GPT-4 Demonstrates Superior Accuracy in Financial Statement Analysis

AI vs. Human Analysts: How GPT-4 is Changing Financial Forecasting

by Faruk Imamovic
GPT-4 Demonstrates Superior Accuracy in Financial Statement Analysis
© Getty Images/Leon Neal

In a groundbreaking study, researchers have demonstrated that OpenAI's GPT-4 can perform financial statement analysis, sometimes even predicting a company's future performance better than seasoned human analysts. This revelation is reshaping our understanding of artificial intelligence in the realm of financial analysis.

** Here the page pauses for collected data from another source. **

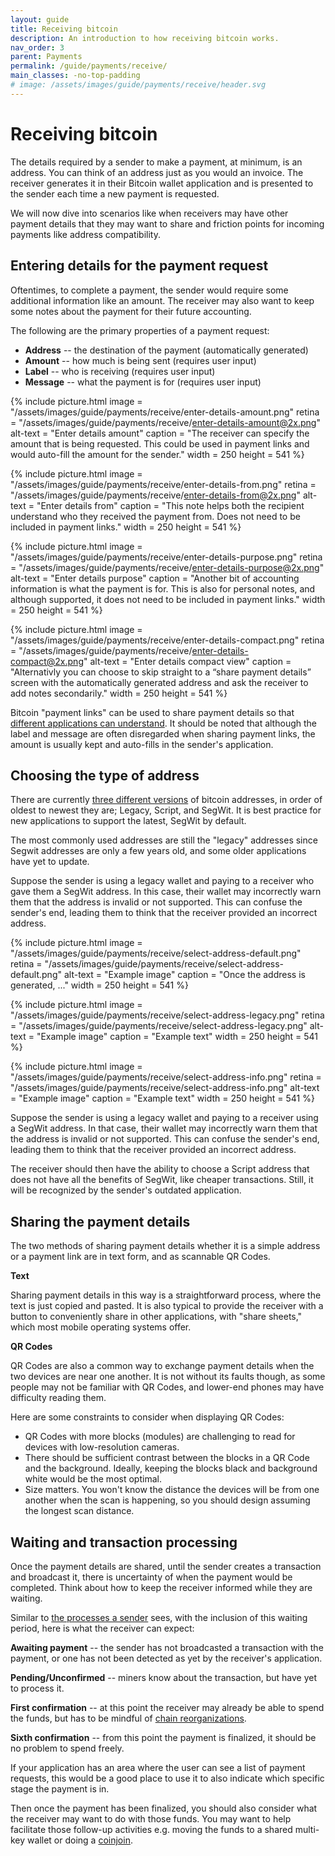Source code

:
 ```yaml
---
layout: guide
title: Receiving bitcoin
description: An introduction to how receiving bitcoin works.
nav_order: 3
parent: Payments
permalink: /guide/payments/receive/
main_classes: -no-top-padding
# image: /assets/images/guide/payments/receive/header.svg
---
```


# Receiving bitcoin

<!--

Editor's notes

This page should cover what to do when receiving bitcoin, how to share and copy addresses etc.

- What addresses to support (native segwit by default)
- How to present QR codes (allow for specifying an amount)
- Generating a new address 

-->

The details required by a sender to make a payment, at minimum, is an address. You can think of an address just as you would an invoice. The receiver generates it in their Bitcoin wallet application and is presented to the sender each time a new payment is requested.

We will now dive into scenarios like when receivers may have other payment details that they may want to share and friction points for incoming payments like address compatibility.

<!-- 
Update glossary

Each address that a Bitcoin application generates has an accompaniying private key. This private key allows the receiver to unlock the bitcoin that is sent to the address when the receiver chooses to spend it.

Although addresses are not a problem to share publically, their accompanying private keys which typically generated from a single recovery phrase must be kept secure and private.
-->

## Entering details for the payment request
Oftentimes, to complete a payment, the sender would require some additional information like an amount. The receiver may also want to keep some notes about the payment for their future accounting.

The following are the primary properties of a payment request:
- **Address** -- the destination of the payment (automatically generated)
- **Amount** -- how much is being sent (requires user input)
- **Label** -- who is receiving (requires user input)
- **Message** -- what the payment is for (requires user input)

<div class="image-slide-gallery">

{% include picture.html
   image = "/assets/images/guide/payments/receive/enter-details-amount.png"
   retina = "/assets/images/guide/payments/receive/enter-details-amount@2x.png"
   alt-text = "Enter details amount"
   caption = "The receiver can specify the amount that is being requested. This could be used in payment links and would auto-fill the amount for the sender."
   width = 250
   height = 541
%}

{% include picture.html
   image = "/assets/images/guide/payments/receive/enter-details-from.png"
   retina = "/assets/images/guide/payments/receive/enter-details-from@2x.png"
   alt-text = "Enter details from"
   caption = "This note helps both the recipient understand who they received the payment from. Does not need to be included in payment links."
   width = 250
   height = 541
%}

{% include picture.html
   image = "/assets/images/guide/payments/receive/enter-details-purpose.png"
   retina = "/assets/images/guide/payments/receive/enter-details-purpose@2x.png"
   alt-text = "Enter details purpose"
   caption = "Another bit of accounting information is what the payment is for. This is also for personal notes, and although supported, it does not need to be included in payment links."
   width = 250
   height = 541
%}

{% include picture.html
   image = "/assets/images/guide/payments/receive/enter-details-compact.png"
   retina = "/assets/images/guide/payments/receive/enter-details-compact@2x.png"
   alt-text = "Enter details compact view"
   caption = "Alternativly you can choose to skip straight to a “share payment details” screen with the automatically generated address and ask the receiver to add notes secondarily."
   width = 250
   height = 541
%}

</div>

Bitcoin "payment links" can be used to share payment details so that [different applications can understand](https://bitcoin.design/guide/foundations/wallet-interoperability/#payment-links). It should be noted that although the label and message are often disregarded when sharing payment links, the amount is usually kept and auto-fills in the sender's application.

<!-- 
Update interopability page
Since there are many Bitcoin applications for people to choose from, its likely that the sender and receiver are not using the same one and they don't have the abilitiy to exchange payment details within the application itself. 

The exchange of payment details then most commonly happens outside of the wallet application. This 

Since bitcoin is a open system and has many payment applications built ontop of it, there is a [standard format](https://bitcoin.design/guide/foundations/wallet-interoperability/#payment-links) of "payment links" that most bitcoin applications use to share payment details.
-->

## Choosing the type of address
There are currently [three different versions](https://bitcoin.design/guide/glossary/#address) of bitcoin addresses, in order of oldest to newest they are; Legacy, Script, and SegWit. It is best practice for new applications to support the latest, SegWit by default.

The most commonly used addresses are still the "legacy" addresses since Segwit addresses are only a few years old, and some older applications have yet to update.

Suppose the sender is using a legacy wallet and paying to a receiver who gave them a SegWit address. In this case, their wallet may incorrectly warn them that the address is invalid or not supported. This can confuse the sender's end, leading them to think that the receiver provided an incorrect address.

<div class="image-slide-gallery">

{% include picture.html
   image = "/assets/images/guide/payments/receive/select-address-default.png"
   retina = "/assets/images/guide/payments/receive/select-address-default.png"
   alt-text = "Example image"
   caption = "Once the address is generated, ..."
   width = 250
   height = 541
%}

{% include picture.html
   image = "/assets/images/guide/payments/receive/select-address-legacy.png"
   retina = "/assets/images/guide/payments/receive/select-address-legacy.png"
   alt-text = "Example image"
   caption = "Example text"
   width = 250
   height = 541
%}

{% include picture.html
   image = "/assets/images/guide/payments/receive/select-address-info.png"
   retina = "/assets/images/guide/payments/receive/select-address-info.png"
   alt-text = "Example image"
   caption = "Example text"
   width = 250
   height = 541
%}

</div>

Suppose the sender is using a legacy wallet and paying to a receiver using a SegWit address. In that case, their wallet may incorrectly warn them that the address is invalid or not supported. This can confuse the sender's end, leading them to think that the receiver provided an incorrect address.

The receiver should then have the ability to choose a Script address that does not have all the benefits of SegWit, like cheaper transactions. Still, it will be recognized by the sender's outdated application.

<!--
On /guide/payments/send/#inputting-an-address
Add below as Do's & Don'ts

> Besides pushing wallets to adopt Bech32, wallets should provide better and clearer error messages to the end-user. Merchants could use P2SH to mitigate. In my opinion P2SH is just a patch not a solution. A solution where Bech32 invoice can fallback to P2SH would be a good balance.
> @pavelenex
-->

## Sharing the payment details
The two methods of sharing payment details whether it is a simple address or a payment link are in text form, and as scannable QR Codes.

**Text**

Sharing payment details in this way is a straightforward process, where the text is just copied and pasted. It is also typical to provide the receiver with a button to conveniently share in other applications, with "share sheets," which most mobile operating systems offer.

**QR Codes**

QR Codes are also a common way to exchange payment details when the two devices are near one another. It is not without its faults though, as some people may not be familiar with QR Codes, and lower-end phones may have difficulty reading them.

Here are some constraints to consider when displaying QR Codes:

- QR Codes with more blocks (modules) are challenging to read for devices with low-resolution cameras.
- There should be sufficient contrast between the blocks in a QR Code and the background. Ideally, keeping the blocks black and background white would be the most optimal.
- Size matters. You won't know the distance the devices will be from one another when the scan is happening, so you should design assuming the longest scan distance.

## Waiting and transaction processing
Once the payment details are shared, until the sender creates a transaction and broadcast it, there is uncertainty of when the payment would be completed. Think about how to keep the receiver informed while they are waiting.

Similar to [the processes a sender](https://bitcoin.design/guide/payments/send/#transaction-processing-and-confirmation) sees, with the inclusion of this waiting period, here is what the receiver can expect:

**Awaiting payment** -- the sender has not broadcasted a transaction with the payment, or one has not been detected as yet by the receiver's application.

**Pending/Unconfirmed** -- miners know about the transaction, but have yet to process it. 

**First confirmation** -- at this point the receiver may already be able to spend the funds, but has to be mindful of [chain reorganizations](https://bitcoin.design/guide/payments/transactions/#7-confirmations).

**Sixth confirmation** -- from this point the payment is finalized, it should be no problem to spend freely.

If your application has an area where the user can see a list of payment requests, this would be a good place to use it to also indicate which specific stage the payment is in.

Then once the payment has been finalized, you should also consider what the receiver may want to do with those funds. You may want to help facilitate those follow-up activities e.g. moving the funds to a shared multi-key wallet or doing a [coinjoin](https://bitcoin.design/guide/glossary/#coinjoin).

<!-- 
Follow up page would touch on privacy of transactions including topics of wallet fingerprints (multisig vs signle sig), input/output ordering, coinjoins, and labeling to help users keep separate coin histories.
-->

A Deep Dive into the Study

Three researchers from the University of Chicago Booth School of Business — Alex Kim, Maximilian Muhn, and Valeri Nikolaev — set out to explore the capabilities of GPT-4. They aimed to determine whether this large language model (LLM) could analyze financial statements using only numerical data, devoid of any textual context usually present in quarterly earnings reports, such as the Management Discussion and Analysis (MD&A) section.

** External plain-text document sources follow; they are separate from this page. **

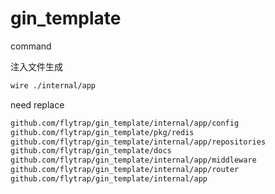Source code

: # gin_template

command

注入文件生成

```bash
wire ./internal/app
```

need replace

```bash
github.com/flytrap/gin_template/internal/app/config
github.com/flytrap/gin_template/pkg/redis
github.com/flytrap/gin_template/internal/app/repositories
github.com/flytrap/gin_template/docs
github.com/flytrap/gin_template/internal/app/middleware
github.com/flytrap/gin_template/internal/app/router
github.com/flytrap/gin_template/internal/app
```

"While textual information is easy to integrate, our primary interest lies in understanding the LLMs' ability to analyze and synthesize purely financial numbers," the researchers noted in their study. This approach pushed GPT-4 to its limits, focusing solely on its numerical processing prowess.

The team analyzed over 150,000 firm-year observations from around 15,000 companies spanning from 1968 to 2021. This extensive dataset allowed them to benchmark the performance of financial analysts in forecasting future earnings.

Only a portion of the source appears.